Pedophile and Child Molester Statistics - Yello Dyno


----------



## michzz

turnera said:


> 96% of all reported molesters are male. There you go.
> ...
> 
> Pedophile and Child Molester Statistics - Yello Dyno


Hence the shortcut's validity, to not let a male babysit. Anyone offended by that has not done their due diligence about the subject.


----------



## Anonymous07

richie33 said:


> My best friend since childhood told me when he was 6 or 7 the next door neighbor, teenage girl, used to molest him when she babysat him. I think this happens with both genders.


It does happen with both genders. I think when boys are molested, less report the incident, so we don't hear as many incidents from women caretakers. Both genders can do harm to the child. 

As a child, I had 2 regular babysitters who would watch myself and my brothers. One was female and the other male. Both were great and we loved them. I wouldn't have a problem with a man watching my son, so long as I knew and trusted him. That goes for any babysitter! I don't trust sites like Care.com or other sitter finders, but will allow family or close friends to watch my child. 

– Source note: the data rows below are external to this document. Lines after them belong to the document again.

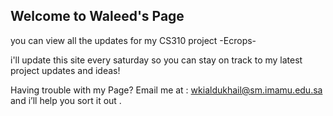 ## Welcome to Waleed's Page

you can view all the updates for my CS310 project -Ecrops-


i'll update this site every saturday so you can stay on track to my latest project updates and ideas! 



Having trouble with my Page? Email me at : wkialdukhail@sm.imamu.edu.sa
and i’ll help you sort it out .
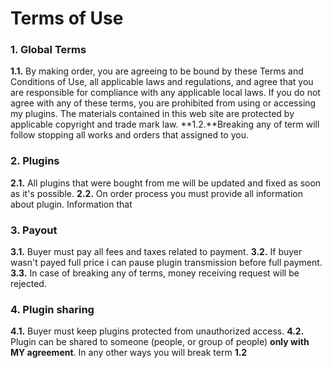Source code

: Terms of Use
=============================

### 1. Global Terms
**1.1.** By making order, you are agreeing to be bound by these Terms and Conditions of Use, all applicable laws and regulations, and agree that you are responsible for compliance with any applicable local laws. If you do not agree with any of these terms, you are prohibited from using or accessing my plugins. The materials contained in this web site are protected by applicable copyright and trade mark law.
**1.2.**Breaking any of term will follow stopping all works and orders that assigned to you.

### 2. Plugins
**2.1.** All plugins that were bought from me will be updated and fixed as soon as it's possible.
**2.2.** On order process you must provide all information about plugin. Information that

### 3. Payout
**3.1.** Buyer must pay all fees and taxes related to payment.
**3.2.** If buyer wasn't payed full price i can pause plugin transmission before full payment.
**3.3.** In case of breaking any of terms, money receiving request will be rejected.

### 4. Plugin sharing
**4.1.** Buyer must keep plugins protected from unauthorized access.
**4.2.** Plugin can be shared to someone (people, or group of people) **only with MY agreement**. In any other ways you will break term **1.2**
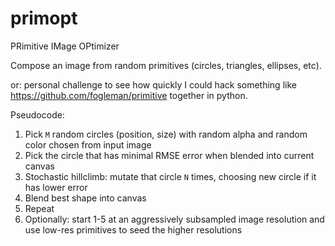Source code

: # primopt

PRimitive IMage OPtimizer

Compose an image from random primitives (circles, triangles, ellipses, etc).  

or: personal challenge to see how quickly I could hack something like https://github.com/fogleman/primitive together in python.

Pseudocode:

1) Pick `M` random circles (position, size) with random alpha and random color chosen from input image
2) Pick the circle that has minimal RMSE error when blended into current canvas
3) Stochastic hillclimb: mutate that circle `N` times, choosing new circle if it has lower error
4) Blend best shape into canvas
5) Repeat
6) Optionally: start 1-5 at an aggressively subsampled image resolution and use low-res primitives to seed the higher resolutions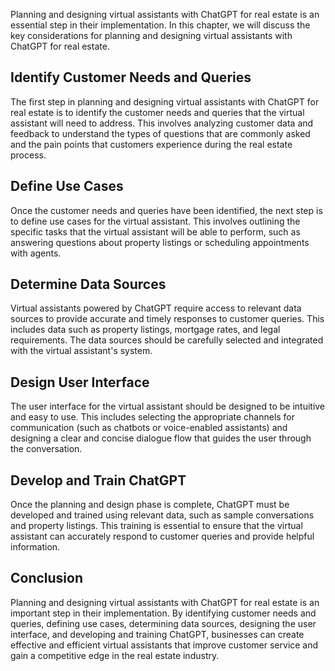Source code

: 
Planning and designing virtual assistants with ChatGPT for real estate is an essential step in their implementation. In this chapter, we will discuss the key considerations for planning and designing virtual assistants with ChatGPT for real estate.

Identify Customer Needs and Queries
-----------------------------------

The first step in planning and designing virtual assistants with ChatGPT for real estate is to identify the customer needs and queries that the virtual assistant will need to address. This involves analyzing customer data and feedback to understand the types of questions that are commonly asked and the pain points that customers experience during the real estate process.

Define Use Cases
----------------

Once the customer needs and queries have been identified, the next step is to define use cases for the virtual assistant. This involves outlining the specific tasks that the virtual assistant will be able to perform, such as answering questions about property listings or scheduling appointments with agents.

Determine Data Sources
----------------------

Virtual assistants powered by ChatGPT require access to relevant data sources to provide accurate and timely responses to customer queries. This includes data such as property listings, mortgage rates, and legal requirements. The data sources should be carefully selected and integrated with the virtual assistant's system.

Design User Interface
---------------------

The user interface for the virtual assistant should be designed to be intuitive and easy to use. This includes selecting the appropriate channels for communication (such as chatbots or voice-enabled assistants) and designing a clear and concise dialogue flow that guides the user through the conversation.

Develop and Train ChatGPT
-------------------------

Once the planning and design phase is complete, ChatGPT must be developed and trained using relevant data, such as sample conversations and property listings. This training is essential to ensure that the virtual assistant can accurately respond to customer queries and provide helpful information.

Conclusion
----------

Planning and designing virtual assistants with ChatGPT for real estate is an important step in their implementation. By identifying customer needs and queries, defining use cases, determining data sources, designing the user interface, and developing and training ChatGPT, businesses can create effective and efficient virtual assistants that improve customer service and gain a competitive edge in the real estate industry.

Sadly, men in general get treated like potential pedophiles all the time. A female teacher can give a hug to a student and no one raises an eyebrow, but if a male teacher did that, people are up in arms. I feel bad that they always have to be on the defense. A good friend is a teacher and he has to be so careful with everything he does, as to not be accused of doing something wrong.


----------



## NobodySpecial

intheory said:


> Would everyone here be just as likely to hire a teenage girl to mow your lawn? Or, rake up all your dead leaves in the fall? Or, chop a stack of firewood for you?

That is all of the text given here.